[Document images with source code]
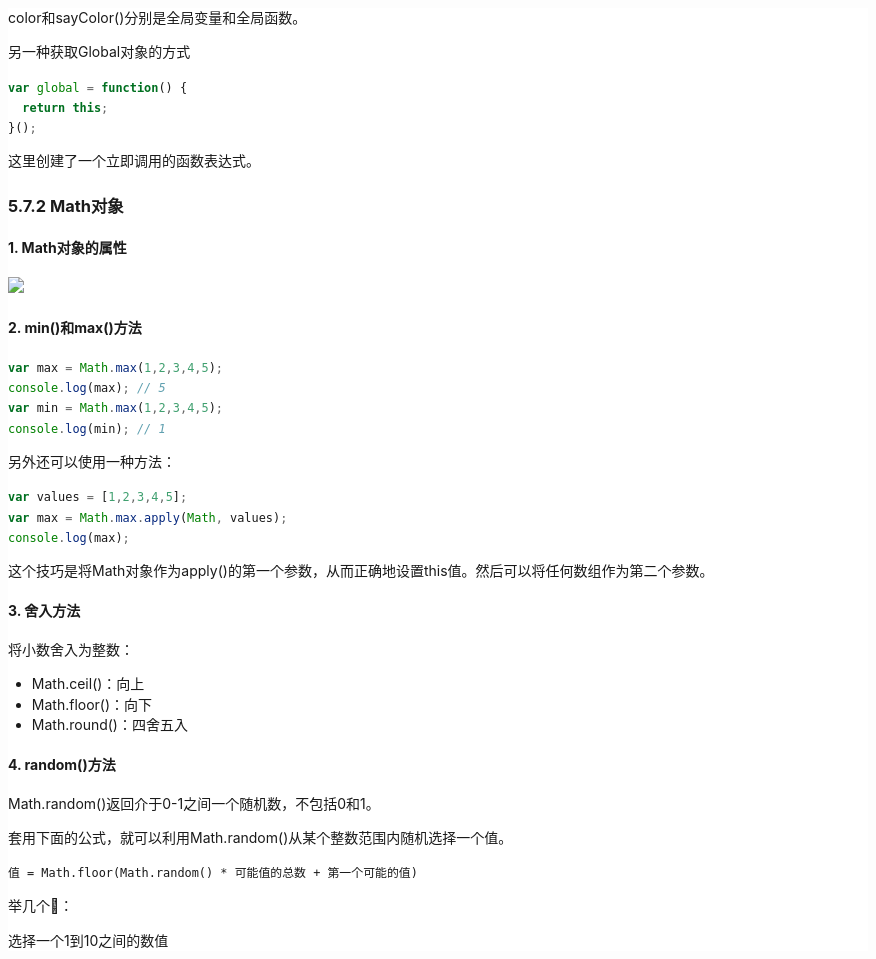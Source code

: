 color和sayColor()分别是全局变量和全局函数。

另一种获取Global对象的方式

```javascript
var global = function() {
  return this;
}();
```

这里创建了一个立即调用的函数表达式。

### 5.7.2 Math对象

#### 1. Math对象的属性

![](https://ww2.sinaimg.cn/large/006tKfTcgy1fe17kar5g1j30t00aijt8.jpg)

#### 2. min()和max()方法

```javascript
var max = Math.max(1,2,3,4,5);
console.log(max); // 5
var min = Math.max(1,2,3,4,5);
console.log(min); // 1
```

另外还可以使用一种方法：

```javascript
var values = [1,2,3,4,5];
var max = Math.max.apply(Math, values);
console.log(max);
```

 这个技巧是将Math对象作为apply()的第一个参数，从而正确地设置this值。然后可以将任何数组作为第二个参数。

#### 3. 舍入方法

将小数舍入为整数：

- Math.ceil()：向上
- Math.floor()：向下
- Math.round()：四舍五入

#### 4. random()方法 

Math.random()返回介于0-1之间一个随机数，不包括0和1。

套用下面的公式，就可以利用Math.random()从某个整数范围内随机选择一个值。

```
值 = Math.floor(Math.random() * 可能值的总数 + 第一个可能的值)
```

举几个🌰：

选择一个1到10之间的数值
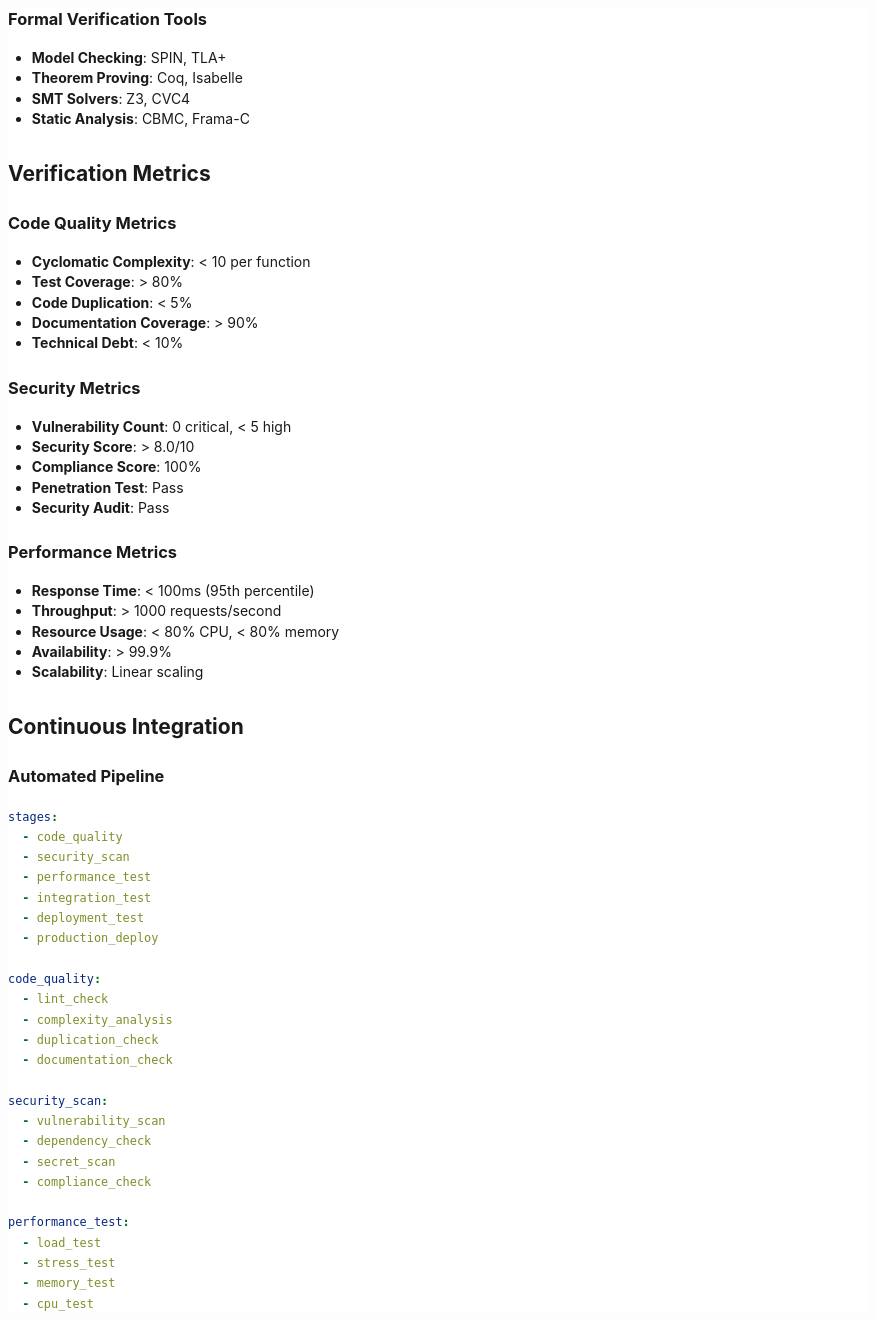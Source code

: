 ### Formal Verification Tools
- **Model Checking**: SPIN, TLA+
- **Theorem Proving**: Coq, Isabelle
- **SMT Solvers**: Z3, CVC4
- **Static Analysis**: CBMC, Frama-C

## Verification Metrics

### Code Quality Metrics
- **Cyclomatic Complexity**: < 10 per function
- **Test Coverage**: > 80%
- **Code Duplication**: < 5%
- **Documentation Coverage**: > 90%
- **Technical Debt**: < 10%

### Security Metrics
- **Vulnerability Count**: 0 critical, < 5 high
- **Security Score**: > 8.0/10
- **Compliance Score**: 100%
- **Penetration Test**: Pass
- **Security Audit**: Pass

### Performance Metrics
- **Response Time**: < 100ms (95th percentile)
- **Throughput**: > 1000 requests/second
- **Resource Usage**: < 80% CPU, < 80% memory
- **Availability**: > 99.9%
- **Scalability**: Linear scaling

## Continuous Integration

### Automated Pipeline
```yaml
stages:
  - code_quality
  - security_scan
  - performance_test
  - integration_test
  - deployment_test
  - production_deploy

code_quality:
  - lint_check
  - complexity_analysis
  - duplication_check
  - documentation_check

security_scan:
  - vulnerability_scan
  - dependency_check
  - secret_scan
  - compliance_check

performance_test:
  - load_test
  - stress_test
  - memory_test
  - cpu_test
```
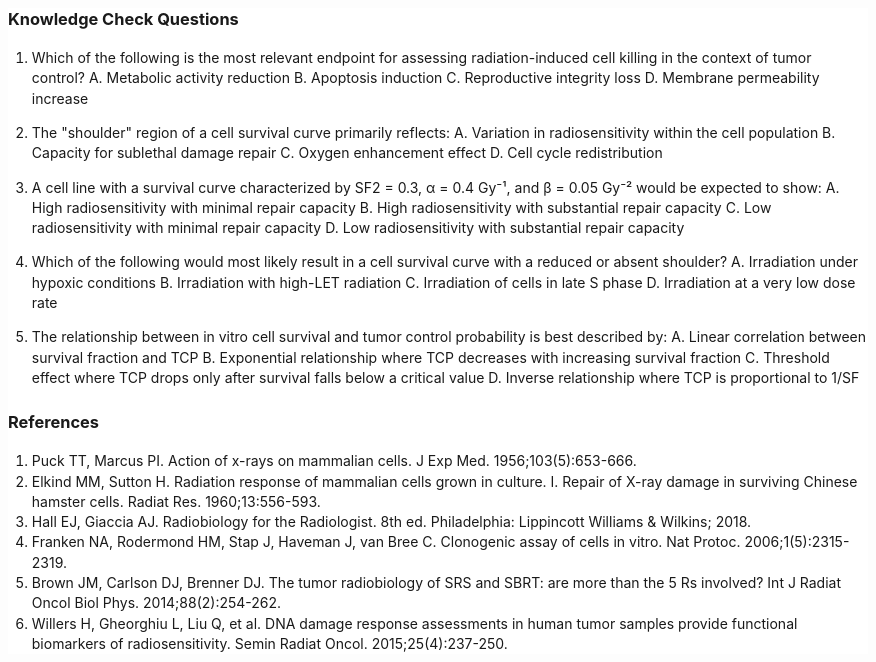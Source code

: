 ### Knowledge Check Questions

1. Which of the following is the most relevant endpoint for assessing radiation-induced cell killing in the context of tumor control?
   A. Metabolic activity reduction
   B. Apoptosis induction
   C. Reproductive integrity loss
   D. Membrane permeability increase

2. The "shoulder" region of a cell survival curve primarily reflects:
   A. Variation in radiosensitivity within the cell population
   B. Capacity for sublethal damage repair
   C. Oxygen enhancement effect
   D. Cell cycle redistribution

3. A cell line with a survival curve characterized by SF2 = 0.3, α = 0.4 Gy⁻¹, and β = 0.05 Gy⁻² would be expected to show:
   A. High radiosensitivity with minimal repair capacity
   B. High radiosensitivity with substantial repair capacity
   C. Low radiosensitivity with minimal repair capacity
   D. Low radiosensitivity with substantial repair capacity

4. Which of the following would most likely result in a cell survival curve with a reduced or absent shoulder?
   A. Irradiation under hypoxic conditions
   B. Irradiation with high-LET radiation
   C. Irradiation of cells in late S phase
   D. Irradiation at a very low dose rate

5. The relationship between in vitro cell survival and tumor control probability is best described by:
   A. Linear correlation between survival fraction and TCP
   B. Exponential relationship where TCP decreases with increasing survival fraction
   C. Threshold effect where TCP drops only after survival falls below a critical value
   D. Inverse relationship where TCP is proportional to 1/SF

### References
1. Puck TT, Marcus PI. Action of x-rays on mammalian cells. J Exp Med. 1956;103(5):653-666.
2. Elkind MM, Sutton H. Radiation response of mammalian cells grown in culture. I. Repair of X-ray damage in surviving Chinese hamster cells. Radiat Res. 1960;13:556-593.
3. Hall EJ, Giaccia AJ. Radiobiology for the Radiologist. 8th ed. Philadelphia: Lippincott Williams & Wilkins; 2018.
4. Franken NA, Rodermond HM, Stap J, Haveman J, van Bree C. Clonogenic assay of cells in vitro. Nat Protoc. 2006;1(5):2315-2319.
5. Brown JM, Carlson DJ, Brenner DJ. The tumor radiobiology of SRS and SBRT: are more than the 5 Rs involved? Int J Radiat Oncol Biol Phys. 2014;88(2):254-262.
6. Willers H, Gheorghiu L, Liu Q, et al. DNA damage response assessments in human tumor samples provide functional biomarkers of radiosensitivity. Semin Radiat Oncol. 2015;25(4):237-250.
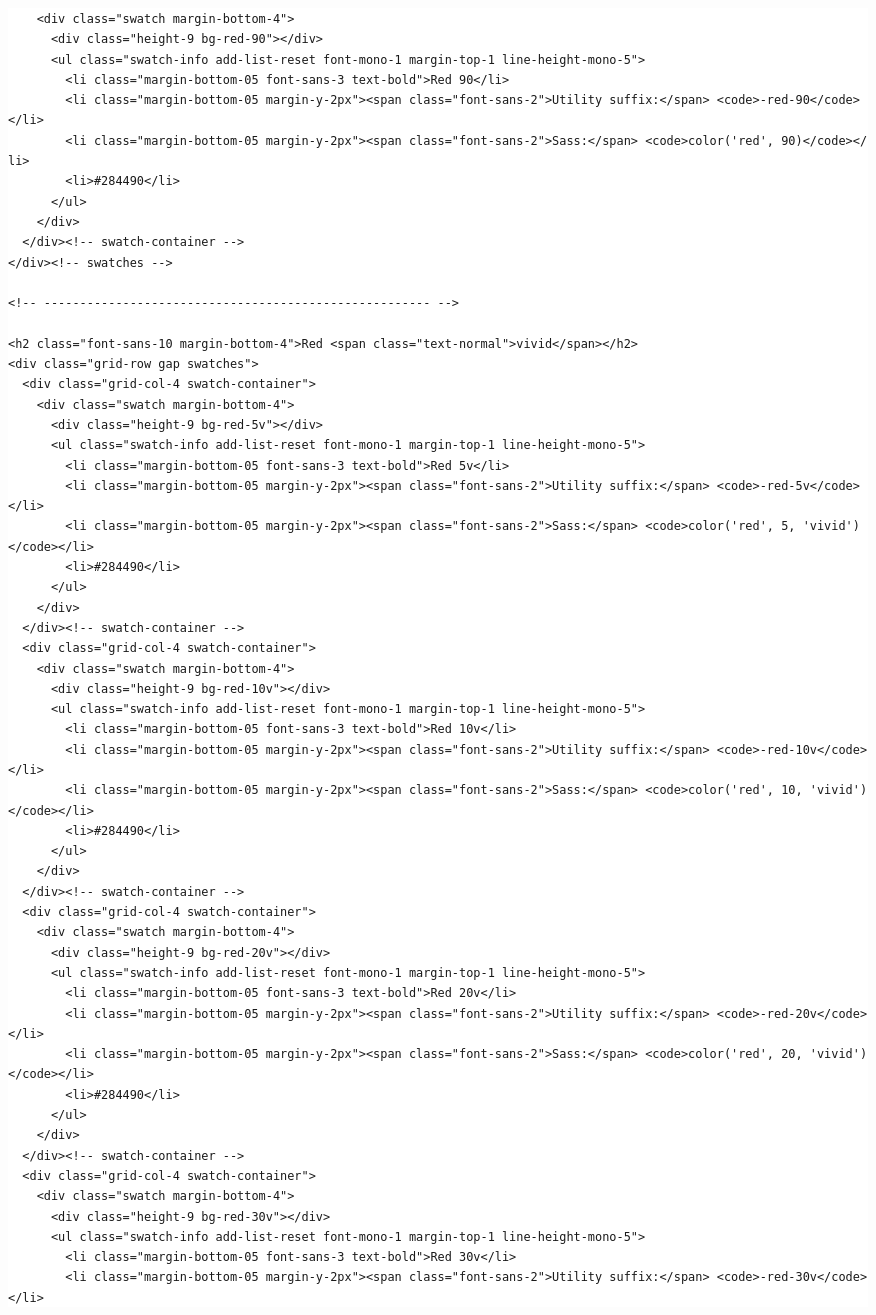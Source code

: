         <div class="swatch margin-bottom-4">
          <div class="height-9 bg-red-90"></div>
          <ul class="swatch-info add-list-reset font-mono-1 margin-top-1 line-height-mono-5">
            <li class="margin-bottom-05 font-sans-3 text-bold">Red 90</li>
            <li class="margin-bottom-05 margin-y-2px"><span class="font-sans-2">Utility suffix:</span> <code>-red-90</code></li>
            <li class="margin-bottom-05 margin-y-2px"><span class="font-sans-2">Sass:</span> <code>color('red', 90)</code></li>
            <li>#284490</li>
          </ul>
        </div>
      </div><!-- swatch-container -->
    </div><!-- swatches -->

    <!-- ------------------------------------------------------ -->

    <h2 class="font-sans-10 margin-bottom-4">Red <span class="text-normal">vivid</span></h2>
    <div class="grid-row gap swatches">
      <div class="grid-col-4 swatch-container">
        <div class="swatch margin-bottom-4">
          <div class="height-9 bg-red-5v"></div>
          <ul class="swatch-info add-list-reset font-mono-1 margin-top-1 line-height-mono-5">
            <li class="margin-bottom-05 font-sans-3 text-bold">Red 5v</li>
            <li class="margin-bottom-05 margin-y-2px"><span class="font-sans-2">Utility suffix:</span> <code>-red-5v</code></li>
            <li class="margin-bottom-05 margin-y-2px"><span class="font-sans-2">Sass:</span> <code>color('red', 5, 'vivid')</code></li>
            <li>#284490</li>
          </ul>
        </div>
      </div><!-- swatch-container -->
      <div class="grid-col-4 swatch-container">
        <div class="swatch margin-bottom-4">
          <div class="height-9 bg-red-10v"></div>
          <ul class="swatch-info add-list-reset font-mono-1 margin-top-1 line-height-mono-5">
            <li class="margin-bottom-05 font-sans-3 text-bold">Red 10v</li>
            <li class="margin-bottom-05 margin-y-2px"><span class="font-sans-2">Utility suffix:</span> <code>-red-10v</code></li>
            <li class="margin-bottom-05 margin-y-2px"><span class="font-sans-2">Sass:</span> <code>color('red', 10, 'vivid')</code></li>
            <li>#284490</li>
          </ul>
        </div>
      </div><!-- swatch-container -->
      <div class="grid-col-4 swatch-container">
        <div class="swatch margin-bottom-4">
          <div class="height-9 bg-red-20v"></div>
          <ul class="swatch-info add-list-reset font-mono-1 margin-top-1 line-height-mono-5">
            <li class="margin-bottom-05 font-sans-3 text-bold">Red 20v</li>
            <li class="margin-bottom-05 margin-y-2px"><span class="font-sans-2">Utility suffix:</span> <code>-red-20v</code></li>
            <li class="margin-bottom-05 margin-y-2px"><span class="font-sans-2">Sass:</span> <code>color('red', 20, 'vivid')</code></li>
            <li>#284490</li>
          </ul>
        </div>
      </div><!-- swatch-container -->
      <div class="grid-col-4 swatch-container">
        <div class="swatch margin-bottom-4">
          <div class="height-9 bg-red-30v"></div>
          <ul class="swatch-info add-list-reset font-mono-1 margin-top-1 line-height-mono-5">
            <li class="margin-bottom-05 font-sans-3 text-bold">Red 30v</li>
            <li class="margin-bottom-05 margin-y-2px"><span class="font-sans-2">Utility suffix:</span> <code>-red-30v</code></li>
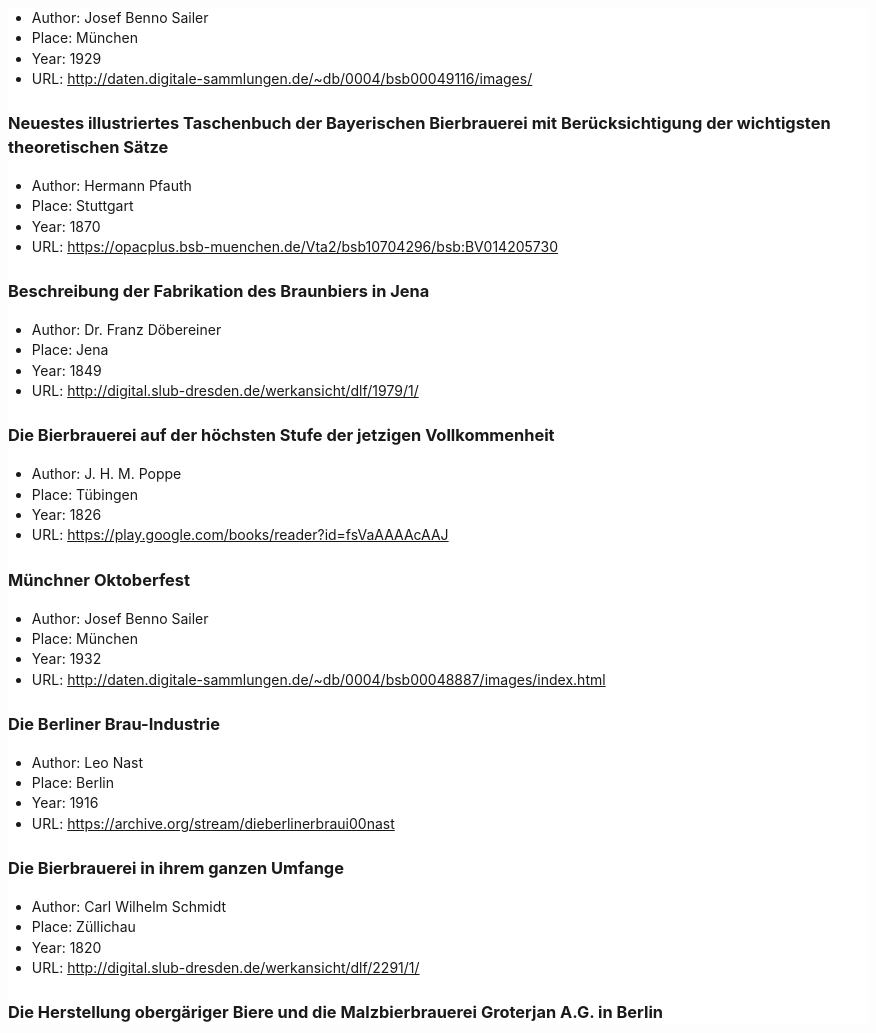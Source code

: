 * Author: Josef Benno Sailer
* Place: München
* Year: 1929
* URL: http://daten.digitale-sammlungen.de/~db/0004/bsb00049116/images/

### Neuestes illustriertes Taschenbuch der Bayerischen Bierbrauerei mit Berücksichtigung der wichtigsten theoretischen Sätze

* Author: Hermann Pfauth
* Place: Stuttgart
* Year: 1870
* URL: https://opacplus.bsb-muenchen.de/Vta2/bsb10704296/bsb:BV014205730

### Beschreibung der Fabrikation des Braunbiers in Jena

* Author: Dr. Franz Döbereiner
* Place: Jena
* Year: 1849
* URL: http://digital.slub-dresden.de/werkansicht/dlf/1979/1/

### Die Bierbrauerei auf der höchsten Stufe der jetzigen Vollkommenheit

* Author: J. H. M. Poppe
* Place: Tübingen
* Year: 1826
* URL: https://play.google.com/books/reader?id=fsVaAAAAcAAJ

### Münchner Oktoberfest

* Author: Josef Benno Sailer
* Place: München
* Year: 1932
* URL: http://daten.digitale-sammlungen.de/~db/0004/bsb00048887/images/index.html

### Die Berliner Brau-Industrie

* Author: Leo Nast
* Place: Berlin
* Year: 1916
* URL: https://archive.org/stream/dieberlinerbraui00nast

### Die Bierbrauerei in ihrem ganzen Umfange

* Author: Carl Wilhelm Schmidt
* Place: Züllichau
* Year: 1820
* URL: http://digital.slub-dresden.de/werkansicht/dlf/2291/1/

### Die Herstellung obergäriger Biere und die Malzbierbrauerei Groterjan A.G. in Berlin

__Task item__
Look over the entries for "survival", then copy every line that includes that string.

__Result for this exercise__
2. The "shoulder" region of a cell survival curve primarily reflects:
3. A cell line with a survival curve characterized by SF2 = 0.3, α = 0.4 Gy⁻¹, and β = 0.05 Gy⁻² would be expected to show:
4. Which of the following would most likely result in a cell survival curve with a reduced or absent shoulder?
5. The relationship between in vitro cell survival and tumor control probability is best described by:
   A. Linear correlation between survival fraction and TCP
   B. Exponential relationship where TCP decreases with increasing survival fraction
   C. Threshold effect where TCP drops only after survival falls below a critical value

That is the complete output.